Problem to work on:
Count how many lines of the data below contain the string "seemed"; the reply should be that number alone.

Task inputs START

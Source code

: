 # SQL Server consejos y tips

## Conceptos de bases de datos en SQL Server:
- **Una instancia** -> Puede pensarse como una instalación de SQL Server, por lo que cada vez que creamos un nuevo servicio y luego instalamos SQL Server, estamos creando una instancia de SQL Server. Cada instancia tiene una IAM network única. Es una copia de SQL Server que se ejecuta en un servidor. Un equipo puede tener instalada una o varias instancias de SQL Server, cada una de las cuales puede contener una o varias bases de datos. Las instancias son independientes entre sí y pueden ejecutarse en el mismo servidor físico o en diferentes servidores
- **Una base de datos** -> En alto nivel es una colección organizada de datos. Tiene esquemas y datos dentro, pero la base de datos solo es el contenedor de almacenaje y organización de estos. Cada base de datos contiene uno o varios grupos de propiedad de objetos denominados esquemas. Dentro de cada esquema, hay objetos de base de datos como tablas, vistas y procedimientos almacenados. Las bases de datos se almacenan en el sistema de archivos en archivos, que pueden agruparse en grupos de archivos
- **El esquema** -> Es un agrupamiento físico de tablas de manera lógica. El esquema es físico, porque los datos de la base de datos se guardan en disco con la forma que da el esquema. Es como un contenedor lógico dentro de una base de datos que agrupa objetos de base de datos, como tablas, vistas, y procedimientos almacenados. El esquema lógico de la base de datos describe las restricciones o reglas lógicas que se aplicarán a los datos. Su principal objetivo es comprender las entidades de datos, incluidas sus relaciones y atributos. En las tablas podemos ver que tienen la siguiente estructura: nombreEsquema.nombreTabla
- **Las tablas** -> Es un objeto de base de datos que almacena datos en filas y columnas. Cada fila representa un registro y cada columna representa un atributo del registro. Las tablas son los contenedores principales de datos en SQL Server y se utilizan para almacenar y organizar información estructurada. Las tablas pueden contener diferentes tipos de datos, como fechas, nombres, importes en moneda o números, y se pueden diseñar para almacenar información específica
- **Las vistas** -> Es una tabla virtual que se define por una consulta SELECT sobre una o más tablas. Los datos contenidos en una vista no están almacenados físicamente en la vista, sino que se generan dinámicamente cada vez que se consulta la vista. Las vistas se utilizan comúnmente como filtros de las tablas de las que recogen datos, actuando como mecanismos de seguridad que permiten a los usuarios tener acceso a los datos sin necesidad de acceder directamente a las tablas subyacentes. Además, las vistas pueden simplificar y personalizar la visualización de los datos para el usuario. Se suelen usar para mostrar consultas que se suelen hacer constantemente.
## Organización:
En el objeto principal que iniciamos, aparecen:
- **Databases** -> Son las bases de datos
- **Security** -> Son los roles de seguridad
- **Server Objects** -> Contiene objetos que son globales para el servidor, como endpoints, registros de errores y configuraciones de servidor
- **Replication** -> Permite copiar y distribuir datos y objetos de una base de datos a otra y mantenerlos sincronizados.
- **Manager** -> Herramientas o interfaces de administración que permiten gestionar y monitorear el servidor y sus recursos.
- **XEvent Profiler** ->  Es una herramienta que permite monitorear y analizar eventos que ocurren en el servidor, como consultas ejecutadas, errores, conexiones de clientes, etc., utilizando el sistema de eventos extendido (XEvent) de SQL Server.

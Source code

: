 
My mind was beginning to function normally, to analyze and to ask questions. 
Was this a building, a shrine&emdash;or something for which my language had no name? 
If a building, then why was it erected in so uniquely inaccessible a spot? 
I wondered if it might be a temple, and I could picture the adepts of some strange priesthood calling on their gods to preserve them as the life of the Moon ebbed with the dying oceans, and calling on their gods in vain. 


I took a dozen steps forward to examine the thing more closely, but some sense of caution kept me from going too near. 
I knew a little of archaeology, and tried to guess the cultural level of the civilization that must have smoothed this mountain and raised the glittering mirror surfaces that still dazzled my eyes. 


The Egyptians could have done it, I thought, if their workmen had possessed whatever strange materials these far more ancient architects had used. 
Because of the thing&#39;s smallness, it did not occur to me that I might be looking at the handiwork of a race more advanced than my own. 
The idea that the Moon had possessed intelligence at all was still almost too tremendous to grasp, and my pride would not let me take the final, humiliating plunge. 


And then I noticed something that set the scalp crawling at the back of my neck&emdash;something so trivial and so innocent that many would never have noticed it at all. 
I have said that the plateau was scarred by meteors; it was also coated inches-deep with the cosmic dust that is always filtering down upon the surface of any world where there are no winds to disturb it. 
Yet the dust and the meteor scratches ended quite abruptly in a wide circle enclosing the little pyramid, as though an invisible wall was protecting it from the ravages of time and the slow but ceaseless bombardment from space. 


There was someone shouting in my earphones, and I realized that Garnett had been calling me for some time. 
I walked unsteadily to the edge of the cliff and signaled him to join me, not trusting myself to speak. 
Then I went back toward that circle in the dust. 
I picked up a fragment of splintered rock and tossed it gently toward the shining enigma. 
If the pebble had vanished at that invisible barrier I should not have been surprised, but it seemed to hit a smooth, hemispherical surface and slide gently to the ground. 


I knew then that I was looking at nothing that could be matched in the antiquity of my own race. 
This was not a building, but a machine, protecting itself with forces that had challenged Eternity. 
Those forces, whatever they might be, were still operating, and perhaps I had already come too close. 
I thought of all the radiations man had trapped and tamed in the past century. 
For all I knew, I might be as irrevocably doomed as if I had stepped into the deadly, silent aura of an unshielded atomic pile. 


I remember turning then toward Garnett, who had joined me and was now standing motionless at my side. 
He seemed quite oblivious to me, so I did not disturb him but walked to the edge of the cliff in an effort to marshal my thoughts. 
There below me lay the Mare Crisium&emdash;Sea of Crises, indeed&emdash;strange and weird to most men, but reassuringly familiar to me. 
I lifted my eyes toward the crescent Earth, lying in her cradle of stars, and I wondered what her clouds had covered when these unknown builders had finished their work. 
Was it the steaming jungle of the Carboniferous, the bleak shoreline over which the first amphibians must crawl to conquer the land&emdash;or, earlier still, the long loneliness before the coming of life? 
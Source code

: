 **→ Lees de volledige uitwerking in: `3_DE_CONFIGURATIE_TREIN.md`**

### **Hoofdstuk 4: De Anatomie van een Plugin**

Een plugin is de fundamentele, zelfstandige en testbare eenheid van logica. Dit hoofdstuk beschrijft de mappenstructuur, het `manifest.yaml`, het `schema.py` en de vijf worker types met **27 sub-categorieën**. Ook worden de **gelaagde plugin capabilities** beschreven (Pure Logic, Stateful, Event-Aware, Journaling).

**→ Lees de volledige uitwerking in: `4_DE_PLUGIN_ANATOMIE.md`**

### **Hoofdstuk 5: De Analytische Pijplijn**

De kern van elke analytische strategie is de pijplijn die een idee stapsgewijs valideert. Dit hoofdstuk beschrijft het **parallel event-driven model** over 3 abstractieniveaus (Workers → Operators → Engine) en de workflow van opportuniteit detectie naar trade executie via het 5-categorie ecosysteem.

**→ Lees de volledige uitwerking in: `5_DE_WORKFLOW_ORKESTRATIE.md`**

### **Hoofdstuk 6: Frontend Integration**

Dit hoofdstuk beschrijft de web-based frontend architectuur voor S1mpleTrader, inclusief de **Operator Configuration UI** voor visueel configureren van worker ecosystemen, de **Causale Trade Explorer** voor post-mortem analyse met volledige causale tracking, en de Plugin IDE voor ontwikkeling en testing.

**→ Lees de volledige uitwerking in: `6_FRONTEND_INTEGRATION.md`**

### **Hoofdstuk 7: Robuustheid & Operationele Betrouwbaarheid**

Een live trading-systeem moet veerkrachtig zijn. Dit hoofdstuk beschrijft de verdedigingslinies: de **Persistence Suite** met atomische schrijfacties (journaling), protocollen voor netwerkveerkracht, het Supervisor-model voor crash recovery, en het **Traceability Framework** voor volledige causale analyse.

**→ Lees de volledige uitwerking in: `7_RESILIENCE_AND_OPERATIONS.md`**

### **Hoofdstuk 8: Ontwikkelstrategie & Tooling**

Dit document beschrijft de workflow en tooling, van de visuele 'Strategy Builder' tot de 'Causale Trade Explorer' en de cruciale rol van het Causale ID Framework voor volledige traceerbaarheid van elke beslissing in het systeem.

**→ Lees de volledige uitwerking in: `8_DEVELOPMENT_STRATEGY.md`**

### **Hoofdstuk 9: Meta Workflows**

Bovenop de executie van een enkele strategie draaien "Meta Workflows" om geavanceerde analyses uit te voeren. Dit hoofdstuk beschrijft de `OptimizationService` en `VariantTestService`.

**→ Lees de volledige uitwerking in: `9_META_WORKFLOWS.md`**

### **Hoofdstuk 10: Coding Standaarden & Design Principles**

Task inputs END

Result below:
2